Fire in the arid West is already a big concern, and the federal government is often accused of making things worse.

"Idahoans and all Americans will continue paying in many ways for the lack of direction—or misguided direction—that federal laws and policies provide public land managers," Idaho Governor Butch Otter (R) charged in a column three years ago. "Road systems make it possible for people, engines and bulldozers to respond to fires on the ground so that expensive aerial firefighting resources aren't the only option."

Otter called on Congress to approve a pilot program that would let Idaho control a share of the federal lands in the state.

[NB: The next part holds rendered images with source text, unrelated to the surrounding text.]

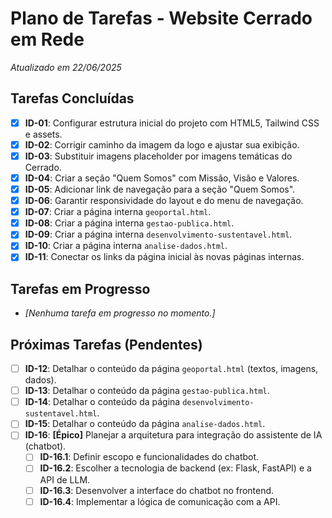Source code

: # Plano de Tarefas - Website Cerrado em Rede

*Atualizado em 22/06/2025*

## Tarefas Concluídas

-   [x] **ID-01**: Configurar estrutura inicial do projeto com HTML5, Tailwind CSS e assets.
-   [x] **ID-02**: Corrigir caminho da imagem da logo e ajustar sua exibição.
-   [x] **ID-03**: Substituir imagens placeholder por imagens temáticas do Cerrado.
-   [x] **ID-04**: Criar a seção "Quem Somos" com Missão, Visão e Valores.
-   [x] **ID-05**: Adicionar link de navegação para a seção "Quem Somos".
-   [x] **ID-06**: Garantir responsividade do layout e do menu de navegação.
-   [x] **ID-07**: Criar a página interna `geoportal.html`.
-   [x] **ID-08**: Criar a página interna `gestao-publica.html`.
-   [x] **ID-09**: Criar a página interna `desenvolvimento-sustentavel.html`.
-   [x] **ID-10**: Criar a página interna `analise-dados.html`.
-   [x] **ID-11**: Conectar os links da página inicial às novas páginas internas.

## Tarefas em Progresso

-   *[Nenhuma tarefa em progresso no momento.]*

## Próximas Tarefas (Pendentes)

-   [ ] **ID-12**: Detalhar o conteúdo da página `geoportal.html` (textos, imagens, dados).
-   [ ] **ID-13**: Detalhar o conteúdo da página `gestao-publica.html`.
-   [ ] **ID-14**: Detalhar o conteúdo da página `desenvolvimento-sustentavel.html`.
-   [ ] **ID-15**: Detalhar o conteúdo da página `analise-dados.html`.
-   [ ] **ID-16**: **[Épico]** Planejar a arquitetura para integração do assistente de IA (chatbot).
    -   [ ] **ID-16.1**: Definir escopo e funcionalidades do chatbot.
    -   [ ] **ID-16.2**: Escolher a tecnologia de backend (ex: Flask, FastAPI) e a API de LLM.
    -   [ ] **ID-16.3**: Desenvolver a interface do chatbot no frontend.
    -   [ ] **ID-16.4**: Implementar a lógica de comunicação com a API.
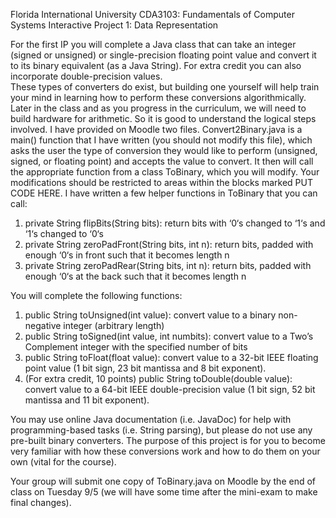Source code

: Florida International University
CDA3103: Fundamentals of Computer Systems
Interactive Project 1: Data Representation

For the first IP you will complete a Java class that can take an integer (signed or unsigned) or single-precision floating point value and convert it to its binary equivalent (as a Java String).  For extra credit you can also incorporate double-precision values.  
These types of converters do exist, but building one yourself will help train your mind in learning how to perform these conversions algorithmically.  Later in the class and as you progress in the curriculum, we will need to build hardware for arithmetic.  So it is good to understand the logical steps involved.
I have provided on Moodle two files.  Convert2Binary.java is a main() function that I have written (you should not modify this file), which asks the user the type of conversion they would like to perform (unsigned, signed, or floating point) and accepts the value to convert.  It then will call the appropriate function from a class ToBinary, which you will modify.  Your modifications should be restricted to areas within the blocks marked PUT CODE HERE.
I have written a few helper functions in ToBinary that you can call:
1. private String flipBits(String bits): return bits with ‘0‘s changed to ‘1‘s and ‘1‘s changed to ‘0‘s
2. private String zeroPadFront(String bits, int n): return bits, padded with enough ‘0‘s in front such that it becomes length n
3. private String zeroPadRear(String bits, int n): return bits, padded with enough ‘0‘s at the back such that it becomes length n

You will complete the following functions:
1. public String toUnsigned(int value): convert value to a binary non-negative integer (arbitrary length)
2. public String toSigned(int value, int numbits): convert value to a Two’s Complement integer with the specified number of bits
3. public String toFloat(float value): convert value to a 32-bit IEEE floating point value (1 bit sign, 23 bit mantissa and 8 bit exponent).
4. (For extra credit, 10 points) public String toDouble(double value): convert value to a 64-bit IEEE double-precision value (1 bit sign, 52 bit mantissa and 11 bit exponent).

You may use online Java documentation (i.e. JavaDoc) for help with programming-based tasks (i.e. String parsing), but please do not use any pre-built binary converters.  The purpose of this project is for you to become very familiar with how these conversions work and how to do them on your own (vital for the course). 

Your group will submit one copy of ToBinary.java on Moodle by the end of class on Tuesday 9/5 (we will have some time after the mini-exam to make final changes).
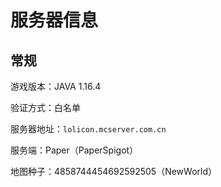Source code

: # 服务器信息

## 常规

游戏版本：JAVA 1.16.4

验证方式：白名单

服务器地址：`lolicon.mcserver.com.cn`

服务端：Paper（PaperSpigot）

地图种子：4858744454692592505（NewWorld）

Other states have gone further. Utah—63 percent owned by the federal government—passed the Transfer of Public Lands Act demanding the surrender of federal lands to the state. Arizona's Governor Doug Ducey (R) vetoed two bills seeking the surrender of public lands but agreed to a study committee on the issue.

In April 2014, representatives from Utah, Idaho, New Mexico, Arizona, Nevada, Wyoming, Oregon, and Washington met in Salt Lake City to discuss prying land from the federal government, even as the Bundy standoff over grazing rights simmered in national headlines. They were fueled by concerns about not just forests, but prosperity, going up in smoke.

"The Forest Service and the Bureau of Land Management lose $2 billion each year managing federal lands," wrote Shawn Regan in the pages of The Wall Street Journal in April 2015. A former National Park Service Ranger and current research fellow at the Property and Environment Research Center (PERC) based in Bozeman, Montana, Regan added, "For example, the feds are notorious for conducting 'below-cost' timber sales, in which they spend more selling the timber than they get in return."

PERC studies show that both states and private groups are better than the federal government at managing land efficiently and keeping them self-supporting.

Which is not to say that the federal government is likely to surrender its vast holdings to state officials or private owners any time soon. Indeed, the targeting of the Hammonds for an overt land grab shows that D.C. is interested in acquiring more turf rather than surrendering any of what it has to local control. That forecasts clashes to come, and increased tension between westerners and the federal government.

In 2014, as Scotland pondered independence from the United Kingdom, Reuters asked Americans if they would be interested in their "state peacefully withdrawing from the United States of America and the federal government." The two regions with the highest "yes" answers were the Southwest (34 percent) and the Rockies (26 percent).

The United States is a long way from any risk of balkanization, but that disaffection with the powers-that-be didn't come out of nowhere. Probably correctly, Reuters' Jim Gaines attributed the poll's results to "a form of protest" against prevailing policies and the government.

Agree or not, westerners believe that they have more reason than other Americans to be angry at political leaders in Washington, D.C. The abuse of the Hammonds, with its roots in the almost colonial relationship between the federal government and the West, is a peek at why.

And the goofballs occupying a cabin in Oregon, silly as they may be, are only the tip of an iceberg of discontent.